WORK REQUIRED
The lines below that include the word "machines" are to be reported.

Dataset entries
╭──
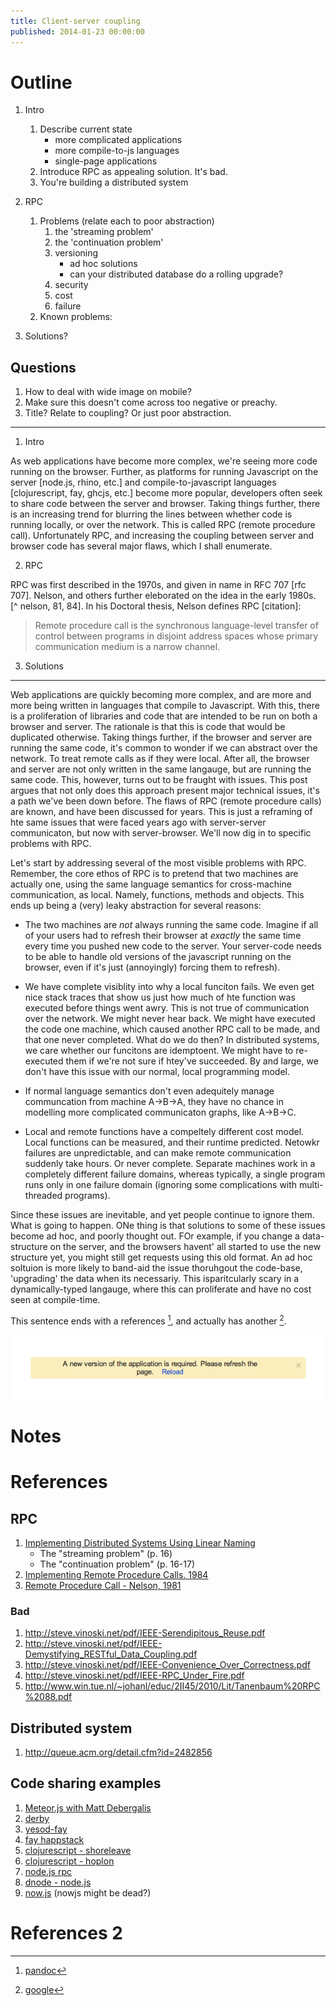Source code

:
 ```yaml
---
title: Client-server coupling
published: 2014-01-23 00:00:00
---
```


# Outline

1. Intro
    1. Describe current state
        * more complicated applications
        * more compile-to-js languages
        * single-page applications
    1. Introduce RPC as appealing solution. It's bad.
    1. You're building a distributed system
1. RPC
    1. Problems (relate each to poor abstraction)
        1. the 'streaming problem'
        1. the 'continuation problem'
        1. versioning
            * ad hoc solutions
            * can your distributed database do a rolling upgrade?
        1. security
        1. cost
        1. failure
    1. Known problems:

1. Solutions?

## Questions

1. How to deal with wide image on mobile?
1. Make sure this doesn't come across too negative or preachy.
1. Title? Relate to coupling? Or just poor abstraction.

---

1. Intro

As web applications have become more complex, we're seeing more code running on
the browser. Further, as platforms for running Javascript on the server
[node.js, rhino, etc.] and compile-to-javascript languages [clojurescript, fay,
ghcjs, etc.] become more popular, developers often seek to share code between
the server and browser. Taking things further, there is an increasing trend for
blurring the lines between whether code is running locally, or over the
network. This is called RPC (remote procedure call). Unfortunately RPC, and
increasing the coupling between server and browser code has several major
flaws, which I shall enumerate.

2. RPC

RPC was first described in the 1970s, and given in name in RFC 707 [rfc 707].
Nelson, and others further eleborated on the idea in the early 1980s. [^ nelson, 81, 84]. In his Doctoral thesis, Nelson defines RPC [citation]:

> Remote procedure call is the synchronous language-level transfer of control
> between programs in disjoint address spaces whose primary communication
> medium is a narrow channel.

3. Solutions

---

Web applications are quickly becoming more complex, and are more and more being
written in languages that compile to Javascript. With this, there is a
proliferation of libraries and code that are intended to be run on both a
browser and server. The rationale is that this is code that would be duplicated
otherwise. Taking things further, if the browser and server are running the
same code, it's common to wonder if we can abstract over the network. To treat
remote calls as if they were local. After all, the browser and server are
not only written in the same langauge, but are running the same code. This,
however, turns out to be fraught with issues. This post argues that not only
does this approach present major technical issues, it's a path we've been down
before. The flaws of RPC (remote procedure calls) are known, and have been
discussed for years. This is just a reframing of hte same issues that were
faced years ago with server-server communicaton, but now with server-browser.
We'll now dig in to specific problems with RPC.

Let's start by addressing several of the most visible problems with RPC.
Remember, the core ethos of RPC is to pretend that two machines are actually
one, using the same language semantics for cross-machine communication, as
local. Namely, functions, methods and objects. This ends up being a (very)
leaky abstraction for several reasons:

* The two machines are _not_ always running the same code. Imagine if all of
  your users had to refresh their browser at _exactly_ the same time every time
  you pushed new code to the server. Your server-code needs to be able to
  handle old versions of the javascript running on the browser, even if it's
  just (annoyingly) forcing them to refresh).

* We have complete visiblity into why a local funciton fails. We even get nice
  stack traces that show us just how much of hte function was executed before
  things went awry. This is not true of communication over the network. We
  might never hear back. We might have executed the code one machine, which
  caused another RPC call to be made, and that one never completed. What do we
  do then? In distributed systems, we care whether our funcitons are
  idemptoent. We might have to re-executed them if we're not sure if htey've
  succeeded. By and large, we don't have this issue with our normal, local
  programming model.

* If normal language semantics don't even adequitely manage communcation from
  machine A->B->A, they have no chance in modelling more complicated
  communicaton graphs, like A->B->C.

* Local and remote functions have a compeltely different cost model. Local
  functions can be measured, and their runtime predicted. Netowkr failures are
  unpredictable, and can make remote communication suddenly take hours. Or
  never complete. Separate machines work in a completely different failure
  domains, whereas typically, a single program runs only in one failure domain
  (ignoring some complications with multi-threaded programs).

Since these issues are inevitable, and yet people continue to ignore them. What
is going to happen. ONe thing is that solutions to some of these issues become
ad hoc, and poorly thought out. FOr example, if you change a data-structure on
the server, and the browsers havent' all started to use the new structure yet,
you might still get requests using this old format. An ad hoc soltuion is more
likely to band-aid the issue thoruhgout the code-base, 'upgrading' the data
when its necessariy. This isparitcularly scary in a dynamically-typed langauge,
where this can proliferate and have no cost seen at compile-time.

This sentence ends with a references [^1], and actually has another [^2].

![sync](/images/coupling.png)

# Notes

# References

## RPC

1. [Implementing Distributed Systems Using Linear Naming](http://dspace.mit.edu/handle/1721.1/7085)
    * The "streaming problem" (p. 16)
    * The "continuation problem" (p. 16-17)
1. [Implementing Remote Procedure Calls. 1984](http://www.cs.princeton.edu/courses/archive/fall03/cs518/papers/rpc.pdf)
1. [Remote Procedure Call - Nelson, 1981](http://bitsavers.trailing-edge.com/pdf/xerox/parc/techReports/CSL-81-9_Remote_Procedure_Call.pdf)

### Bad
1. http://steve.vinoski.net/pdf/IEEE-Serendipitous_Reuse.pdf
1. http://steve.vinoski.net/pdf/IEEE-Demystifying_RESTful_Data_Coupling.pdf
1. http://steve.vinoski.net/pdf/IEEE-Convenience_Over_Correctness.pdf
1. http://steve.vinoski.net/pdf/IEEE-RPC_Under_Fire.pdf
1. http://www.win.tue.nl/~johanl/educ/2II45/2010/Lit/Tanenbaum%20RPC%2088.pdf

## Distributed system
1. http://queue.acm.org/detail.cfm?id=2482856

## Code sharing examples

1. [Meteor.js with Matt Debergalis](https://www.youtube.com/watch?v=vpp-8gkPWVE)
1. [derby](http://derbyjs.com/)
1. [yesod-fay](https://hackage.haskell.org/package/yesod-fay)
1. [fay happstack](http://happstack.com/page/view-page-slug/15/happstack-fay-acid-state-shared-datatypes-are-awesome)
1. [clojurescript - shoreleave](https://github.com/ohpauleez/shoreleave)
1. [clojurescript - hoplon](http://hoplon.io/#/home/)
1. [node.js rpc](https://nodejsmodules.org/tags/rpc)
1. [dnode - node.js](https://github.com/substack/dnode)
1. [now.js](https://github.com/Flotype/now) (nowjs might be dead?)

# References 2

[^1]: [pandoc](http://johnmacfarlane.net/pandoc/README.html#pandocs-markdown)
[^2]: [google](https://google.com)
╰──
╭──
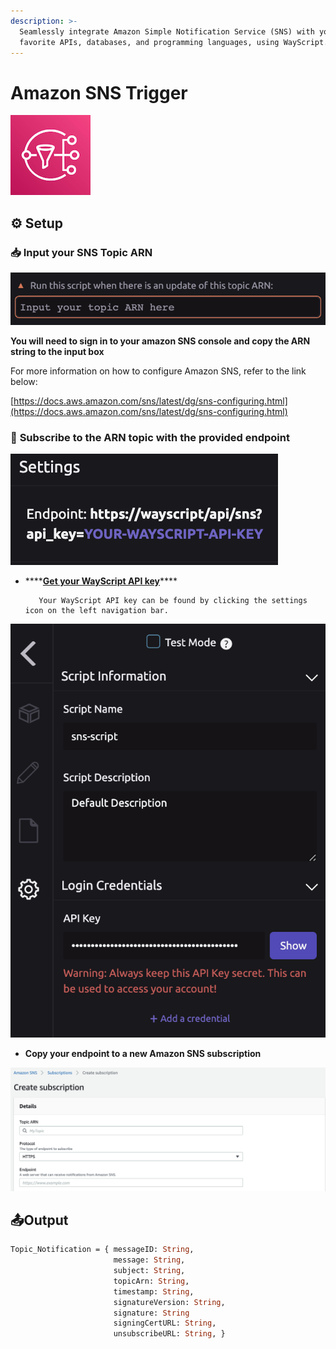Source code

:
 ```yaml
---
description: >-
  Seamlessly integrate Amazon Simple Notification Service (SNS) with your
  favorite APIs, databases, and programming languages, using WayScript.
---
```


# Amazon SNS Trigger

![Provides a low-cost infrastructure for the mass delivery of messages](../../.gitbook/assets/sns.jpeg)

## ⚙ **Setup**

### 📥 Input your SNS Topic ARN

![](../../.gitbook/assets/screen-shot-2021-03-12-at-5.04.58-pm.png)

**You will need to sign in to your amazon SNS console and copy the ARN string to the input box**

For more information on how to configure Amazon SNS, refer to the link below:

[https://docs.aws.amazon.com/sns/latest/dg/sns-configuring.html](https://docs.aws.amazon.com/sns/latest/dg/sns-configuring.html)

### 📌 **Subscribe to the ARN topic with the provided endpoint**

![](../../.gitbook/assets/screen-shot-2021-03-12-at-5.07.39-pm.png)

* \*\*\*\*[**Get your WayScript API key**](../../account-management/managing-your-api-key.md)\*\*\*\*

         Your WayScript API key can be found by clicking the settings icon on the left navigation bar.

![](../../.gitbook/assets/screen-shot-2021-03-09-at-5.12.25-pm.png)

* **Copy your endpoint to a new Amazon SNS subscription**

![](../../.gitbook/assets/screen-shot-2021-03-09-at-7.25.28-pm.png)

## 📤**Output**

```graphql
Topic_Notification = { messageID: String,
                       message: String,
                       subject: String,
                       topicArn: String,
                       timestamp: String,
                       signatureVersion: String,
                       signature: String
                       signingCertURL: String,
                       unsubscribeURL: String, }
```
╰──
EXPECTED OUTPUT
Remember, the core ethos of RPC is to pretend that two machines are actually
* The two machines are _not_ always running the same code. Imagine if all of
  never complete. Separate machines work in a completely different failure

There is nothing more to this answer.